As the self-storage industry thrives and competition tightens, your facility-management staff becomes more valuable by the day. As such, assembling an A-team is crucial to business success.
Human resource (HR) mistakes can be costly to your operation, but sadly, they’re also inevitable. The idea is to minimize the damage. Here are a few staffing lessons I’ve learned along the way and seven ways to do better.
Don’t Hire Cheap
I barely paid my first few self-storage managers. I’m not proud of it, but I was opening a new facility and tried to cut costs. Huge mistake. I wound up with a staff that needed a ton of training, and I experienced huge turnover and even some theft.
Managing a storage property seems so easy on the surface that we sometimes assume anyone can do it. If you break down the job, though, the facility-manager role requires many skills: sales, people, math, computer, technology, maintenance, critical thinking and more. After learning a harsh lesson, I now like to hire competent employees who can make decisions as I would and think seriously about how those decisions affect asset value. To find that person, look for someone who’s at a station in life in which he needs more than low-end pay.
Trust me, hiring on the low end of the pay scale cost me much more than what I could have saved by spending a few more dollars per hour. Do yourself a favor and pay a little more to find (and keep!) an A-team player. I’ve since raised my hourly pay and provide commissions for hitting certain goals.
Give a Little Extra
With as little as I paid my first employees, I also didn’t give anything extra.
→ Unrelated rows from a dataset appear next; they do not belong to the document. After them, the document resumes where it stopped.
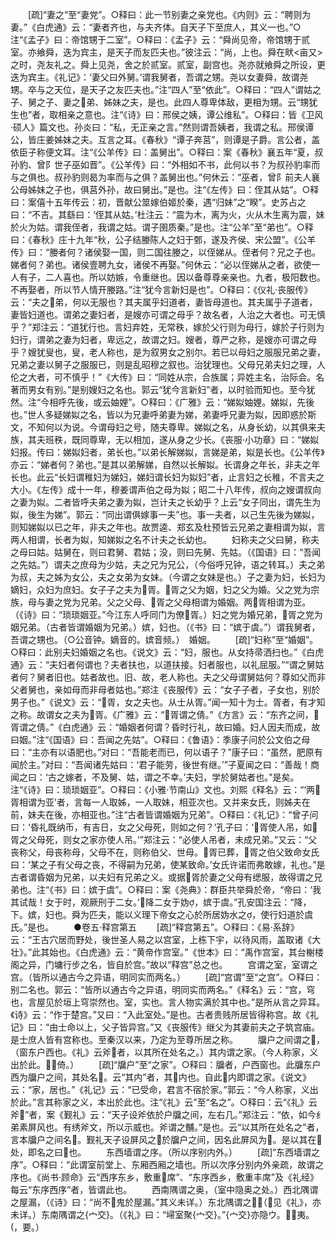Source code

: <!-- { "loadSidebar": true } -->
　　[疏]“妻之”至“妻党”。○释曰：此一节别妻之亲党也。《内则》云：“聘则为妻。”《白虎通》云：“妻者齐也，与夫齐体。自天子下至庶人，其义一也。”○注“《孟子》曰：帝馆甥于二室”。○释曰：《孟子》云：“舜尚见帝，帝馆甥于贰室。亦飨舜，迭为宾主，是天子而友匹夫也。”彼注云：“尚，上也。舜在畎<亩又>之时，尧友礼之。舜上见尧，舍之於贰室。贰室，副宫也。尧亦就飨舜之所设，更迭为宾主。《礼记》：‘妻父曰外舅。’谓我舅者，吾谓之甥。尧以女妻舜，故谓尧甥。卒与之天位，是天子之友匹夫也。”注“四人”至“依此”。○释曰：“四人”谓姑之子、舅之子、妻之弟、姊妹之夫，是也。此四人尊卑体敌，更相为甥。云“甥犹生也”者，取相亲之意也。注“《诗》曰：邢侯之姨，谭公维私”。○释曰：皆《卫风·硕人》篇文也。孙炎曰：“私，无正亲之言。”然则谓吾姨者，我谓之私。邢侯谭公，皆庄姜姊妹之夫。互言之耳。《春秋》“谭子奔莒”，则谭是子爵。言公者，盖依臣子称便文耳。注“《公羊传》曰：盖舅出”。○释曰：案《春秋》襄五年“夏，叔孙豹、曾阝世子巫如晋”。《公羊传》曰：“外相如不书，此何以书？为叔孙豹率而与之俱也。叔孙豹则曷为率而与之俱？盖舅出也。”何休云：“巫者，曾阝前夫人襄公母姊妹之子也，俱莒外孙，故曰舅出。”是也。注“《左传》曰：侄其从姑”。○释曰：案僖十五年传云：初，晋献公筮嫁伯姬於秦，遇“归妹”之“睽”。史苏占之曰：“不吉。其繇曰：‘侄其从姑。’杜注云：“震为木，离为火，火从木生离为震，妹於火为姑。谓我侄者，我谓之姑。谓子圉质秦。”是也。注“公羊”至“弟也”。○释曰：《春秋》庄十九年“秋，公子结媵陈人之妇于鄄，遂及齐侯、宋公盟”。《公羊传》曰：“媵者何？诸侯娶一国，则二国往媵之，以侄娣从。侄者何？兄之子也。娣者何？弟也。诸侯壹聘九女，诸侯不再娶。”何休云：“必以侄娣从之者，欲使一人有子，二人喜也。所以妨嫉，令重继也。因以备尊尊亲亲也。九者，极阳数也。不再娶者，所以节人情开媵路。”注“犹今言新妇是也”。○释曰：《仪礼·丧服传》云：“夫之弟，何以无服也？其夫属乎妇道者，妻皆母道也。其夫属乎子道者，妻皆妇道也。谓弟之妻妇者，是嫂亦可谓之母乎？故名者，人治之大者也。可无慎乎？”郑注云：“道犹行也。言妇弃姓，无常秩，嫁於父行则为母行，嫁於子行则为妇行，谓弟之妻为妇者，卑远之，故谓之妇。嫂者，尊严之称，是嫂亦可谓之母乎？嫂犹叟也，叟，老人称也，是为叙男女之别尔。若已以母妇之服服兄弟之妻，兄弟之妻以舅子之服服已，则是乱昭穆之叙也。治犹理也。父母兄弟夫妇之理，人伦之大者，可不慎乎！”《大传》曰：“同姓从宗，合族属；异姓主名，治际会。名著而男女有别。”是别嫂妇之名也。郭云“犹今言新妇”者，以时验而知也。至今犹然。注“今相呼先後，或云妯娌”。○释曰：《广雅》云：“娣姒妯娌。娣姒，先後也。”世人多疑娣姒之名，皆以为兄妻呼弟妻为娣，弟妻呼兄妻为姒，因即惑於斯文，不知何以为说。今谓母妇之号，随夫尊卑。娣姒之名，从身长幼，以其俱来夫族，其夫班秩，既同尊卑，无以相加，遂从身之少长。《丧服·小功章》曰：“娣姒妇报。传曰：娣姒妇者，弟长也。”以弟长解娣姒，言娣是弟，姒是长也。《公羊传》亦云：“娣者何？弟也。”是其以弟解娣，自然以长解姒。长谓身之年长，非夫之年长也。此云“长妇谓稚妇为娣妇，娣妇谓长妇为姒妇”者，止言妇之长稚，不言夫之大小。《左传》成十一年，穆姜谓声伯之母为姒；昭二十八年传，叔向之嫂谓叔向之妻为姒。二者皆呼夫弟之妻为姒，岂计夫之长幼乎？上云“女子同出，谓先生为姒，後生为娣”。郭云：“同出谓俱嫁事一夫”也。事一夫者，以己生先後为娣姒，则知娣姒以已之年，非夫之年也。故贾逵、郑玄及杜预皆云兄弟之妻相谓为姒，言两人相谓，长者为姒，知娣姒之名不计夫之长幼也。
　　妇称夫之父曰舅，称夫之母曰姑。姑舅在，则曰君舅、君姑；没，则曰先舅、先姑。（《国语》曰：“吾闻之先姑。”）谓夫之庶母为少姑，夫之兄为兄公，（今俗呼兄钟，语之转耳。）夫之弟为叔，夫之姊为女公，夫之女弟为女妹。（今谓之女妹是也。）子之妻为妇，长妇为嫡妇，众妇为庶妇。女子子之夫为胥。胥之父为姻，妇之父为婚。父之党为宗族，母与妻之党为兄弟。父之父母、胥之父母相谓为婚姻。两胥相谓为亚。（《诗》曰：“琐琐姻亚。”今江东人呼同门为僚胥。）妇之党为婚兄弟，胥之党为姻兄弟。（古者皆谓婚姻为兄弟。）嫔，妇也。（《书》曰：“嫔于虞。”）谓我舅者，吾谓之甥也。（○公音钟。嫡音的。嫔音频。）　婚姻。
　　[疏]“妇称”至“婚姻”。○释曰：此别夫妇婚姻之名也。《说文》云：“妇，服也。从女持帚洒扫也。”《白虎通》云：“夫妇者何谓也？夫者扶也，以道扶接。妇者服也，以礼屈服。”“谓之舅姑者何？舅者旧也。姑者故也。旧、故，老人称也。夫之父母谓舅姑何？尊如父而非父者舅也，亲如母而非母者姑也。”郑注《丧服传》云：“女子子者，子女也，别於男子也。”《说文》云：“胥，女之夫也。从士从胥。”闻一知十为士。胥者，有才知之称。故谓女之夫为胥。《广雅》云：“胥谓之倩。”《方言》云：“东齐之间，胥谓之倩。”《白虎通》云：“婚姻者何谓？昏时行礼，故曰婚。妇人因夫而成，故曰姻。”注“《国语》曰：吾闻之先姑”。○释曰：《鲁语》：季康子问於公文伯之母曰：“主亦有以语肥也。”对曰：“吾能老而已，何以语子？”康子曰：“虽然，肥原有闻於主。”对曰：“吾闻诸先姑曰：‘君子能劳，後世有继。’”子夏闻之曰：“善哉！商闻之曰：‘古之嫁者，不及舅、姑，谓之不幸。’夫妇，学於舅姑者也。”是矣。注“《诗》曰：琐琐姻亚”。○释曰：《小雅·节南山》文也。刘熙《释名》云：“‘两胥相谓为亚’者，言每一人取姊，一人取妹，相亚次也。又并来女氏，则姊夫在前，妹夫在後，亦相亚也。”注“古者皆谓婚姻为兄弟”。○释曰：《礼记》：“曾子问曰：‘昏礼既纳币，有吉日，女之父母死，则如之何？’孔子曰：‘胥使人吊，如胥之父母死，则女之家亦使人吊。’”郑注云：“必使人吊者，未成兄弟。”又云：“父丧称父，母丧称母，父母不在，则称伯父、世母。胥已葬，胥之伯父致命女氏曰：‘某之子有父母之丧，不得嗣为兄弟，使某致命。’女氏许诺而弗敢嫁，礼也。”是古者谓昏姻为兄弟，以夫妇有兄弟之义。或据胥於妻之父母有缌服，故得谓之兄弟也。注“《书》曰：嫔于虞”。○释曰：案《尧典》：群臣共举舜於帝，“帝曰：‘我其试哉！女于时，观厥刑于二女。’降二女于妫，嫔于虞。”孔安国注云：“降，下。嫔，妇也。舜为匹夫，能以义理下帝女之心於所居妫水之，使行妇道於虞氏。”是也。
　　●卷五·释宫第五
　　[疏]“释宫第五”。○释曰：《易·系辞》云：“王古穴居而野处，後世圣人易之以宫室，上栋下宇，以待风雨，盖取诸《大壮》。”此其始也。《白虎通》云：“黄帝作宫室。”《世本》曰：“禹作宫室，其台榭楼阁之异，门墉行步之名，皆自於宫。”故以“释宫”总之也。
　　宫谓之室，室谓之宫。（皆所以通古今之异语，明同实而两名。）
　　[疏]“宫谓”至“之宫”。○释曰：别二名也。郭云：“皆所以通古今之异语，明同实而两名。”《释名》云：“宫，穹也，言屋见於垣上穹崇然也。室，实也。言人物实满於其中也。”是所从言之异耳。《诗》云：“作于楚宫。”又曰：“入此室处。”是也。古者贵贱所居皆得称宫。故《礼记》曰：“由士命以上，父子皆异宫。”又《丧服传》继父为其妻前夫之子筑宫庙。是士庶人皆有宫称也。至秦汉以来，乃定为至尊所居之称。
　　牖户之间谓之，（窗东户西也。《礼》云斧者，以其所在处名之。）其内谓之家。（今人称家，义出於此。，倚。）
　　[疏]“牖户”至“之家”。○释曰：牖者，户西窗也。此牖东户西为牖户之间，其处名。云“其内”者，其内也。自此内即谓之家。《说文》云：“家，居也。”《礼记》云：“已受命，君言不宿於家。”郭云：“今人称家，义出於此。”言其称家之义，本出於此也。注“《礼》云”至“名之”。○释曰：云“《礼》云斧”者，案《觐礼》云：“天子设斧依於户牖之间，左右几。”郑注云：“依，如今纟弟素屏风也。有绣斧文，所以示威也。斧谓之黼。”是也。云“以其所在处名之”者，言本牖户之间名。觐礼天子设屏风之於牖户之间，因名此屏风为。是以其在处，即名之曰也。
　　东西墙谓之序。（所以序别内外。）
　　[疏]“东西墙谓之序”。○释曰：“此谓室前堂上、东厢西厢之墙也。所以次序分别内外亲疏，故谓之序也。《尚书·顾命》云“西序东乡，敷重席”、“东序西乡，敷重丰席”及《礼经》每云“东序西序”者，皆谓此也。
　　西南隅谓之奥，（室中隐奥之处。）西北隅谓之屋漏，（《诗》曰：“尚不鬼於屋漏。”其义未详。）东北隅谓之，（见《礼》，亦未详。）东南隅谓之{宀交}。（《礼》曰：“埽室聚{宀交}。”{宀交}亦隐ウ。，夷。，要。）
They got paid for their work, and I thought that was enough. I was very wrong.
Including things like paid time off (PTO) and paid holidays shows you care about your staff as people and value their contributions to the company. It’s a small price to pay to build loyalty. Going a step above and offering a commission or bonus structure based on hitting milestones helps align the team’s goals with your own. Incentivize staff by clearly defining the metrics for which they’re responsible and how they can hit their targets.
Buying your staff lunch or handing out gift cards for a job well done helps build a bond and lets your team know you appreciate them. Everyone innately craves positive feedback. When someone on your staff exceeds expectations, write a nice note with a gift card as a simple way to show your appreciation.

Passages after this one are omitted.